Please use g_try_malloc() with NULL handling.

> +    ret = bdrv_pread(bs->file, bm->l1_table_offset, l1_table,
> +                     bm->l1_size * sizeof(uint64_t));
> +    if (ret < 0) {
> +        goto fail;
> +    }
> +
> +    buf = g_malloc0(bm->l1_size * s->cluster_size);

What is the maximum l1_size value?  cluster_size and l1_size are 32-bit
so with 64 KB cluster_size this overflows if l1_size > 65535.  Do you
want to cast to size_t?

> +    for (i = 0; i < bm->l1_size; ++i) {
> +        offset = be64_to_cpu(l1_table[i]);
> +        if (!(offset & 1)) {

This doesn't honor the 0 offset means unallocated cluster behavior for
the Standard Cluster Descriptor from the qcow2 specification.

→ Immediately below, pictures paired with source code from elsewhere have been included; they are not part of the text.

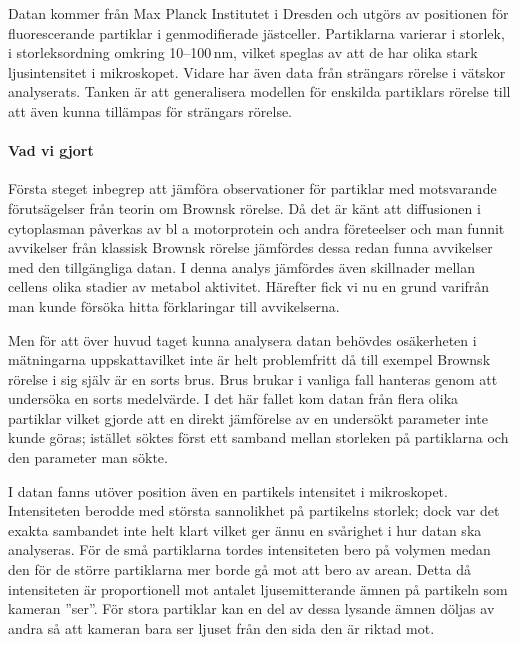 Datan kommer från Max Planck Institutet i Dresden och utgörs av positionen för fluorescerande partiklar i genmodifierade jästceller. Partiklarna varierar i storlek, i storleksordning omkring 10--100\,nm, vilket speglas av att de har olika stark ljusintensitet i mikroskopet. 
Vidare har även data från strängars rörelse i vätskor analyserats. Tanken är att generalisera modellen för enskilda partiklars rörelse till att även kunna tillämpas för strängars rörelse.


\paragraph{Vad vi gjort}
Första steget inbegrep att jämföra observationer för partiklar med motsvarande förutsägelser från teorin om Brownsk rörelse. Då det är känt att diffusionen i cytoplasman påverkas av bl a motorprotein och andra företeelser och man funnit avvikelser\cite{Gou_etal2014} från klassisk Brownsk rörelse jämfördes dessa redan funna avvikelser med den tillgängliga datan. I denna analys jämfördes även skillnader mellan cellens olika stadier av metabol aktivitet. 
Härefter fick vi nu en grund varifrån man kunde försöka hitta förklaringar till avvikelserna.

Men för att över huvud taget kunna analysera datan behövdes osäkerheten i mätningarna uppskattavilket inte är helt problemfritt då till exempel Brownsk rörelse i sig själv är en sorts brus. Brus brukar i vanliga fall hanteras genom att undersöka en sorts medelvärde. I det här fallet kom datan från flera olika partiklar vilket gjorde att en direkt jämförelse av en undersökt parameter inte kunde göras; istället söktes först ett samband mellan storleken på partiklarna och den parameter man sökte.

I datan fanns utöver position även en partikels intensitet i mikroskopet. Intensiteten berodde med största sannolikhet på partikelns storlek; dock var det exakta sambandet inte helt klart vilket ger ännu en svårighet i hur datan ska analyseras. För de små partiklarna tordes intensiteten bero på volymen medan den för de större partiklarna mer borde gå mot att bero av arean. Detta då intensiteten är proportionell mot antalet ljusemitterande ämnen på partikeln som kameran ''ser''. För stora partiklar kan en del av dessa lysande ämnen döljas av andra så att kameran bara ser ljuset från den sida den är riktad mot. 


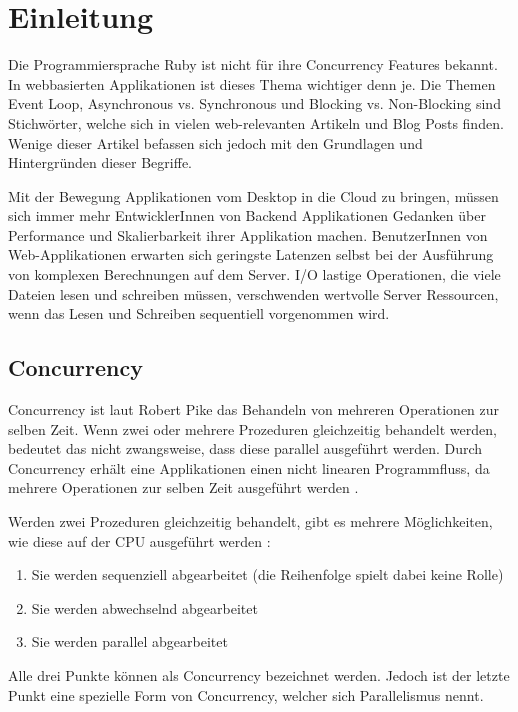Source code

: \section{Einleitung}
\label{section:Einleitung}

Die Programmiersprache Ruby ist nicht für ihre Concurrency Features bekannt. In webbasierten Applikationen ist dieses Thema wichtiger denn je. Die Themen Event Loop, Asynchronous vs. Synchronous und Blocking vs. Non-Blocking sind Stichwörter, welche sich in vielen web-relevanten Artikeln und Blog Posts finden. Wenige dieser Artikel befassen sich jedoch mit den Grundlagen und Hintergründen dieser Begriffe. 

Mit der Bewegung Applikationen vom Desktop in die Cloud zu bringen, müssen sich immer mehr EntwicklerInnen von Backend Applikationen Gedanken über Performance und Skalierbarkeit ihrer Applikation machen. BenutzerInnen von Web-Applikationen erwarten sich geringste Latenzen selbst bei der Ausführung von komplexen Berechnungen auf dem Server. I/O lastige Operationen, die viele Dateien lesen und schreiben müssen, verschwenden wertvolle Server Ressourcen, wenn das Lesen und Schreiben sequentiell vorgenommen wird. 

\subsection{Concurrency}
\label{section:concurrency}

Concurrency ist laut Robert Pike das Behandeln von mehreren Operationen zur selben Zeit. Wenn zwei oder mehrere Prozeduren gleichzeitig behandelt werden, bedeutet das nicht zwangsweise, dass diese parallel ausgeführt werden. Durch Concurrency erhält eine Applikationen einen nicht linearen Programmfluss, da mehrere Operationen zur selben Zeit ausgeführt werden \cite[]{Pik2013}.

Werden zwei Prozeduren gleichzeitig behandelt, gibt es mehrere Möglichkeiten, wie diese auf der CPU ausgeführt werden \cite[p. 14]{Erb2012}:

\begin{enumerate}
  \item Sie werden sequenziell abgearbeitet (die Reihenfolge spielt dabei keine Rolle)
  \item Sie werden abwechselnd abgearbeitet
  \item Sie werden parallel abgearbeitet
\end{enumerate}

Alle drei Punkte können als Concurrency bezeichnet werden. Jedoch ist der letzte Punkt eine spezielle Form von Concurrency, welcher sich Parallelismus nennt. 

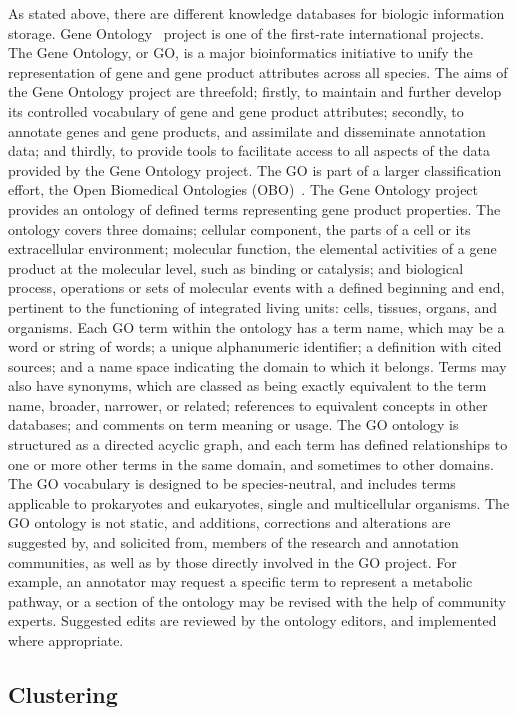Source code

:\documentclass[a4paper,oneside]{article}
\begin{document}
As stated above, there are different knowledge databases for biologic information storage. Gene Ontology~\cite{GO_website} project is one of the first-rate international projects. The Gene Ontology, or GO, is a major bioinformatics initiative to unify the representation of gene and gene product attributes across all species. The aims of the Gene Ontology project are threefold; firstly, to maintain and further develop its controlled vocabulary of gene and gene product attributes; secondly, to annotate genes and gene products, and assimilate and disseminate annotation data; and thirdly, to provide tools to facilitate access to all aspects of the data provided by the Gene Ontology project. The GO is part of a larger classification effort, the Open Biomedical Ontologies (OBO)~\cite{OBO}. The Gene Ontology project provides an ontology of defined terms representing gene product properties. The ontology covers three domains; cellular component, the parts of a cell or its extracellular environment; molecular function, the elemental activities of a gene product at the molecular level, such as binding or catalysis; and biological process, operations or sets of molecular events with a defined beginning and end, pertinent to the functioning of integrated living units: cells, tissues, organs, and organisms. Each GO term within the ontology has a term name, which may be a word or string of words; a unique alphanumeric identifier; a definition with cited sources; and a name space indicating the domain to which it belongs. Terms may also have synonyms, which are classed as being exactly equivalent to the term name, broader, narrower, or related; references to equivalent concepts in other databases; and comments on term meaning or usage. The GO ontology is structured as a directed acyclic graph, and each term has defined relationships to one or more other terms in the same domain, and sometimes to other domains. The GO vocabulary is designed to be species-neutral, and includes terms applicable to prokaryotes and eukaryotes, single and multicellular organisms. The GO ontology is not static, and additions, corrections and alterations are suggested by, and solicited from, members of the research and annotation communities, as well as by those directly involved in the GO project. For example, an annotator may request a specific term to represent a metabolic pathway, or a section of the ontology may be revised with the help of community experts. Suggested edits are reviewed by the ontology editors, and implemented where appropriate.


\subsection{Clustering}
\label{clustering}
\end{document}
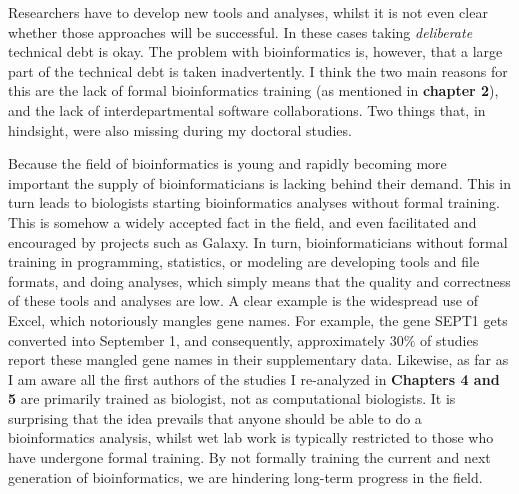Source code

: Researchers have to develop new tools and analyses, whilst it is not even clear whether those approaches will be successful. In these cases taking \textit{deliberate} technical debt is okay. The problem with bioinformatics is, however, that a large part of the technical debt is taken inadvertently. I think the two main reasons for this are the lack of formal bioinformatics training (as mentioned in \textbf{chapter 2}), and the lack of interdepartmental software collaborations. Two things that, in hindsight, were also missing during my doctoral studies. 

Because the field of bioinformatics is young and rapidly becoming more important the supply of bioinformaticians is lacking behind their demand. This in turn leads to biologists starting bioinformatics analyses without formal training. This is somehow a widely accepted fact in the field, and even facilitated and encouraged by projects such as Galaxy\cite{galaxy}. In turn, bioinformaticians without formal training in programming, statistics, or modeling are developing tools and file formats, and doing analyses, which simply means that the quality and correctness of these tools and analyses are low. A clear example is the widespread use of Excel, which notoriously mangles gene names\cite{Zeeberg2004}. For example, the gene SEPT1 gets converted into September 1, and consequently, approximately $30\%$ of studies report these mangled gene names in their supplementary data\cite{Abeysooriya2021}. Likewise, as far as I am aware all the first authors of the studies I re-analyzed in \textbf{Chapters 4 and 5} are primarily trained as biologist, not as computational biologists. It is surprising that the idea prevails that anyone should be able to do a bioinformatics analysis, whilst wet lab work is typically restricted to those who have undergone formal training. By not formally training the current and next generation of bioinformatics, we are hindering long-term progress in the field.


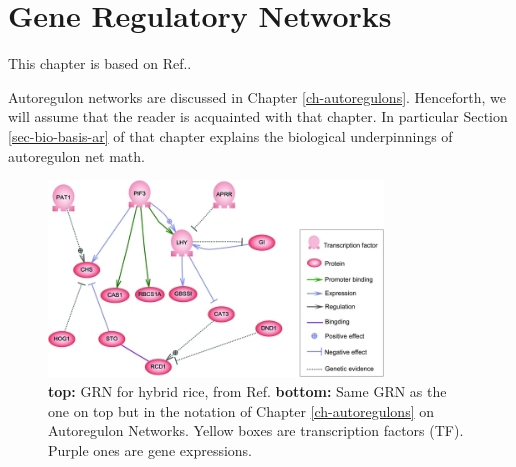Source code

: \chapter{Gene Regulatory Networks}
\label{ch_gene_reg_net}


This chapter is based on Ref.\cite{wiki-gene-reg-net}.

Autoregulon networks are
discussed in Chapter \ref{ch-autoregulons}.
Henceforth, we
 will
assume that 
the reader is acquainted
with that chapter.
In particular Section \ref{sec-bio-basis-ar}
of that chapter
explains the biological
underpinnings of 
autoregulon net math.

\begin{figure}[h!]
\centering
\includegraphics[width=3.5in]
{gene-reg-net/DG_Network_in_Hybrid_Rice.png}
\caption{{\bf top:} GRN for hybrid rice, from Ref.\cite{wiki-gene-reg-net}
{\bf bottom:} Same GRN 
as the one on top but in the notation of Chapter \ref{ch-autoregulons}
on Autoregulon Networks.
Yellow boxes are transcription factors (TF). Purple ones are gene expressions.}
\label{fig-rice-gene-reg-net}
\end{figure}





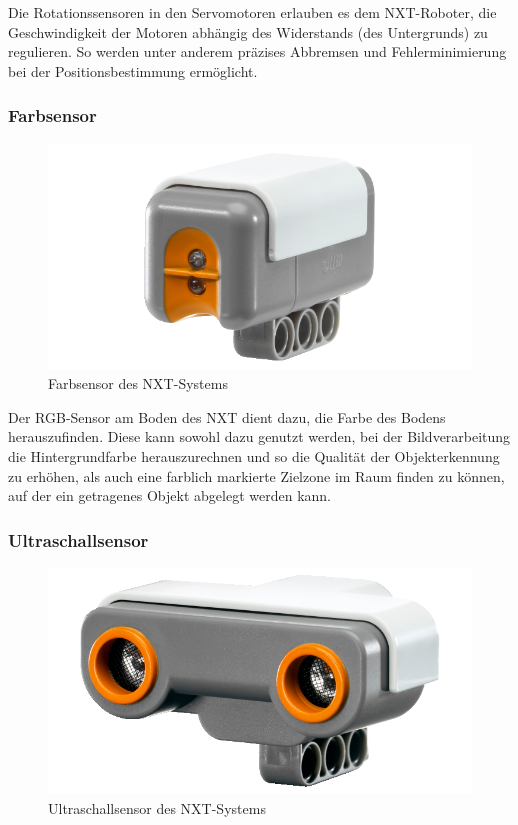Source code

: Die Rotationssensoren in den Servomotoren erlauben es dem NXT-Roboter, die Geschwindigkeit der Motoren abhängig des Widerstands (des Untergrunds) zu regulieren. So werden unter anderem präzises Abbremsen und Fehlerminimierung bei der Positionsbestimmung ermöglicht.

\subsubsection{Farbsensor}

\begin{figure}[h]
\centering
\includegraphics[width=\textwidth/3]{Bilder/Robot/color_sensor}
\caption{Farbsensor des NXT-Systems}
\label{fig:colorSensor}
\end{figure}

Der RGB-Sensor am Boden des NXT dient dazu, die Farbe des Bodens herauszufinden. Diese kann sowohl dazu genutzt werden, bei der Bildverarbeitung die Hintergrundfarbe herauszurechnen und so die Qualität der Objekterkennung zu erhöhen, als auch eine farblich markierte Zielzone im Raum finden zu können, auf der ein getragenes Objekt abgelegt werden kann.

\subsubsection{Ultraschallsensor}
\label{subsec:Ultraschall}

\begin{figure}[h]
\centering
\includegraphics[width=\textwidth/3]{Bilder/Robot/distance_sensor}
\caption{Ultraschallsensor des NXT-Systems}
\label{fig:distanceSensor}
\end{figure}

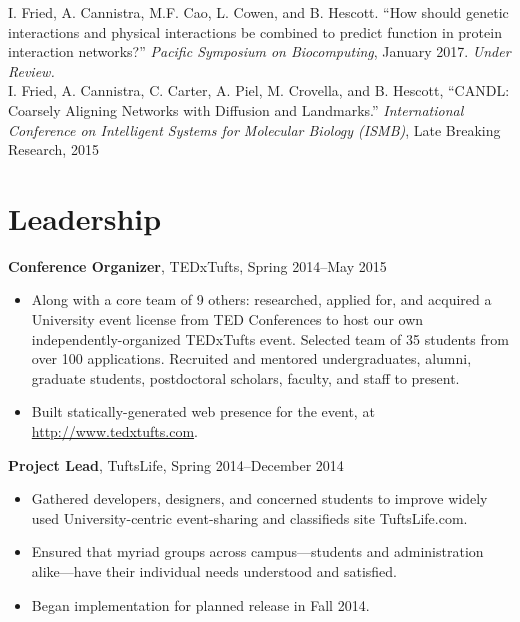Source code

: \documentclass[10pt, letter]{article}
\begin{document}
I. Fried, A. Cannistra, M.F. Cao, L. Cowen, and B. Hescott. ``How should genetic interactions and physical interactions be combined to predict function in protein interaction networks?'' \emph{Pacific Symposium on Biocomputing}, January 2017. \emph{Under Review.}
\\

\noindent I. Fried, A. Cannistra, C. Carter, A. Piel, M. Crovella, and B. Hescott, ``CANDL: Coarsely Aligning Networks with Diffusion and Landmarks.'' \emph{International Conference on Intelligent Systems for Molecular Biology (ISMB)}, Late Breaking Research, 2015



\section*{Leadership}
{\bf Conference Organizer}, {TEDxTufts}, Spring 2014--May 2015\\
\vspace*{-.15in}
\begin{itemize}[topsep=0pt, itemsep=1pt]
  \item Along with a core team of 9 others: researched, applied for, and acquired a University event license from TED Conferences to host our own independently-organized TEDxTufts event. Selected team of 35 students from over 100 applications. Recruited and mentored undergraduates, alumni, graduate students, postdoctoral scholars, faculty, and staff to present.
  \item Built statically-generated web presence for the event, at \url{http://www.tedxtufts.com}.
\end{itemize}
\vspace{6pt}
{\bf Project Lead}, {TuftsLife}, Spring 2014--December 2014\\
\vspace*{-.15in}
\begin{itemize}[topsep=0pt, itemsep=-1pt]
\item Gathered developers, designers, and concerned students to improve widely used University-centric event-sharing and classifieds site TuftsLife.com.
\item Ensured that myriad groups across campus---students and administration alike---have their individual needs understood and satisfied.
\item Began implementation for planned release in Fall 2014.
\end{itemize}
\end{document}
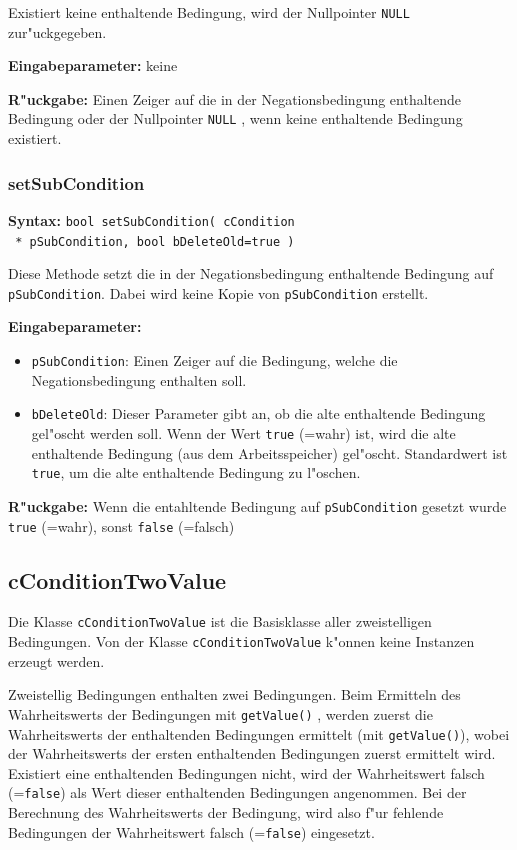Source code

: Existiert keine enthaltende Bedingung, wird der Nullpointer \verb|NULL| zur"uckgegeben.

\bigskip\noindent
\textbf{Eingabeparameter:} keine

\bigskip\noindent
\textbf{R"uckgabe:} Einen Zeiger auf die in der Negationsbedingung enthaltende Bedingung oder der Nullpointer \verb|NULL| , wenn keine enthaltende Bedingung existiert.


\subsubsection{setSubCondition}

\textbf{Syntax:} \verb|bool setSubCondition( cCondition| \\\verb| * pSubCondition, bool bDeleteOld=true )|

\bigskip\noindent
Diese Methode setzt die in der Negationsbedingung enthaltende Bedingung auf \verb|pSubCondition|. Dabei wird keine Kopie von \verb|pSubCondition| erstellt.

\bigskip\noindent
\textbf{Eingabeparameter:}
\begin{itemize}
 \item \verb|pSubCondition|: Einen Zeiger auf die Bedingung, welche die Negationsbedingung enthalten soll.
 \item \verb|bDeleteOld|: Dieser Parameter gibt an, ob die alte enthaltende Bedingung gel"oscht werden soll. Wenn der Wert \verb|true| (=wahr) ist, wird die alte enthaltende Bedingung (aus dem Arbeitsspeicher) gel"oscht. Standardwert ist \verb|true|, um die alte enthaltende Bedingung zu l"oschen.
\end{itemize}

\bigskip\noindent
\textbf{R"uckgabe:} Wenn die entahltende Bedingung auf \verb|pSubCondition| gesetzt wurde \verb|true| (=wahr), sonst \verb|false| (=falsch)


\subsection{cConditionTwoValue}


Die Klasse \verb|cConditionTwoValue| ist die Basisklasse aller zweistelligen Bedingungen. Von der Klasse \verb|cConditionTwoValue| k"onnen keine Instanzen erzeugt werden.

Zweistellig Bedingungen enthalten zwei Bedingungen. Beim Ermitteln des Wahrheitswerts der Bedingungen mit \verb|getValue()| , werden zuerst die Wahrheitswerts der enthaltenden Bedingungen ermittelt (mit \verb|getValue()|), wobei der Wahrheitswerts der ersten enthaltenden Bedingungen zuerst ermittelt wird. Existiert eine enthaltenden Bedingungen nicht, wird der Wahrheitswert falsch (=\verb|false|) als Wert dieser enthaltenden Bedingungen angenommen. Bei der Berechnung des Wahrheitswerts der Bedingung, wird also f"ur fehlende Bedingungen der Wahrheitswert falsch (=\verb|false|) eingesetzt.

> +            ret = bdrv_pread(bs->file, offset, buf + i * s->cluster_size,
> +                             s->cluster_size);
> +            if (ret < 0) {
> +                goto fail;

Missing g_free(buf)

> +    l1_table = g_try_new(uint64_t, bm->l1_size);
> +    if (l1_table == NULL) {
> +        ret = -ENOMEM;
> +        goto fail;
> +    }
> +
> +    /* initialize with zero clusters */
> +    for (i = 0; i < s->l1_size; i++) {
> +        l1_table[i] = cpu_to_be64(1);
> +    }
> +
> +    ret = qcow2_pre_write_overlap_check(bs, 0, bm->l1_table_offset,
> +                                        s->l1_size * sizeof(uint64_t));
> +    if (ret < 0) {
> +        goto fail;
> +    }
> +
> +    ret = bdrv_pwrite(bs->file, bm->l1_table_offset, l1_table,
> +                      s->l1_size * sizeof(uint64_t));
> +    if (ret < 0) {
> +        goto fail;
> +    }

Flush is needed here to ensure the bitmap has reached disk before the
dirty_bitmaps array is written out.

> +
> +    g_free(l1_table);
> +    l1_table = NULL;
> +
> +    /* Append the new dirty bitmap to the dirty bitmap list */
> +    new_dirty_bitmap_list = g_new(QCowDirtyBitmap, s->nb_dirty_bitmaps + 1);
> +    if (s->dirty_bitmaps) {
> +        memcpy(new_dirty_bitmap_list, s->dirty_bitmaps,
> +               s->nb_dirty_bitmaps * sizeof(QCowDirtyBitmap));
> +        old_dirty_bitmap_list = s->dirty_bitmaps;
> +    }
> +    s->dirty_bitmaps = new_dirty_bitmap_list;
> +    s->dirty_bitmaps[s->nb_dirty_bitmaps++] = *bm;
> +
> +    ret = qcow2_write_dirty_bitmaps(bs);
> +    if (ret < 0) {
> +        g_free(s->dirty_bitmaps);
> +        s->dirty_bitmaps = old_dirty_bitmap_list;
> +        s->nb_dirty_bitmaps--;
> +        goto fail;
> +    }
> +
> +    g_free(old_dirty_bitmap_list);
> +
> +    return 0;
> +
> +fail:
> +    g_free(bm->name);
> +    g_free(l1_table);
> +

The l1_table clusters should be freed on failure.